The point of the above introduction is that the changes in clinical practice in dialysis that have occurred over the past year of so since the onset of bundling may also be reactions to other events that occurred both before and after January 1, 2011.
Most facilities were aware of the particulars of the bundled payment regulations well before January 1, 2011 and were already testing or implementing new protocols for cost-containment. Medicare claims data for 2011, which will be the most comprehensive description of how clinical practice changed under bundling, will not be available for another 12-18 months and will not be reported in the U.S. Renal Data System (USRDS) Annual Data Report until 2013. Elab, the electronic laboratory data collection system which reports laboratory data on anemia, adequacy, nutrition, and bone/mineral metabolism for most prevalent dialysis patients during the fourth quarter of each calendar year will not complete its 2011 report until mid-2012.
This means that data for 2011 that are currently available are not national and are based on what has been released by individual provider organizations, surveys, and the Dialysis Outcomes and Practice Patterns Study (DOPPS) Practice Monitor.
Decreased monthly ESA use
In one poster presented at the American Society of Nephrology 2011 Renal Week, a group of investigators reported a 29% decrease in mean monthly ESA dose and 48% increase in mean monthly IV iron dose between January-April 2010 and January-April 2011 in two private nonprofit dialysis centers. Most other reports have not been this dramatic, since the large dialysis organizations, which care for around 70% of dialysis patients in the United States, had already been implementing anemia management protocols to increase IV iron use and decrease ESA use during 2010.
In an on-line survey of 303 nephrologists by BioTrends Research Group fielded Dec. 5-12, 2011, about one-quarter stated that their ESA use had not changed since implementation of bundling, but around 50% stated that it had decreased by 10% or more. In addition, 25% of these nephrologists stated that their IV iron used had increased by more than 10% since the onset of bundling, but 40% reported that IV iron use did not change.
The most common change in anemia management reported in this survey was the targeting of lower Hb levels since the onset of bundling, which includes initiating ESAs at lower Hb levels, holding ESAs at lower Hb levels, and down-titrating ESA doses at lower Hb levels.

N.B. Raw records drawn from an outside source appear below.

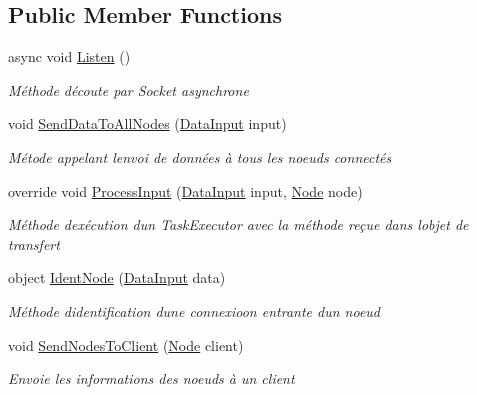 \subsection*{Public Member Functions}
\begin{DoxyCompactItemize}
\item 
async void \hyperlink{class_node_net_1_1_network_1_1_orch_1_1_orchestrator_a3adf37c5b27377234431ecdec0a2dc98}{Listen} ()
\begin{DoxyCompactList}\small\item\em Méthode d\textquotesingle{}écoute par Socket asynchrone \end{DoxyCompactList}\item 
void \hyperlink{class_node_net_1_1_network_1_1_orch_1_1_orchestrator_ad866995c960161d951c53c62cd4c446a}{Send\+Data\+To\+All\+Nodes} (\hyperlink{class_node_net_1_1_data_1_1_data_input}{Data\+Input} input)
\begin{DoxyCompactList}\small\item\em Métode appelant l\textquotesingle{}envoi de données à tous les noeuds connectés \end{DoxyCompactList}\item 
override void \hyperlink{class_node_net_1_1_network_1_1_orch_1_1_orchestrator_a1868c3dad9eb8763a7aaae1ef15862ed}{Process\+Input} (\hyperlink{class_node_net_1_1_data_1_1_data_input}{Data\+Input} input, \hyperlink{class_node_net_1_1_network_1_1_nodes_1_1_node}{Node} node)
\begin{DoxyCompactList}\small\item\em Méthode d\textquotesingle{}exécution d\textquotesingle{}un Task\+Executor avec la méthode reçue dans l\textquotesingle{}objet de transfert \end{DoxyCompactList}\item 
object \hyperlink{class_node_net_1_1_network_1_1_orch_1_1_orchestrator_a2cfb309a5a30e4bb85709b999c7d80ec}{Ident\+Node} (\hyperlink{class_node_net_1_1_data_1_1_data_input}{Data\+Input} data)
\begin{DoxyCompactList}\small\item\em Méthode d\textquotesingle{}identification d\textquotesingle{}une connexioon entrante d\textquotesingle{}un noeud \end{DoxyCompactList}\item 
void \hyperlink{class_node_net_1_1_network_1_1_orch_1_1_orchestrator_a3b69251ec97470cdff773fc310cee138}{Send\+Nodes\+To\+Client} (\hyperlink{class_node_net_1_1_network_1_1_nodes_1_1_node}{Node} client)
\begin{DoxyCompactList}\small\item\em Envoie les informations des noeuds à un client \end{DoxyCompactList}\item 

\end{DoxyCompactItemize}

These nephrologists reported an increase in “some hemodialysis patients receiving ESAs via the SC route” from 12% in the fourth quarter of 2010 to 21% in the fourth quarter of 2011.
Thirty-seven percent of the nephrologists reported that they have observed an increase in blood transfusions in the previous six months compared with 13% who made the same observation in the survey fielded during the first quarter of 2011. Furthermore, 84% of respondents in the Dec. 2011 survey attributed the increase in blood transfusions to the FDA labeling change for ESAs and the change in the QIP which eliminated the target Hb floor, not to bundling per se.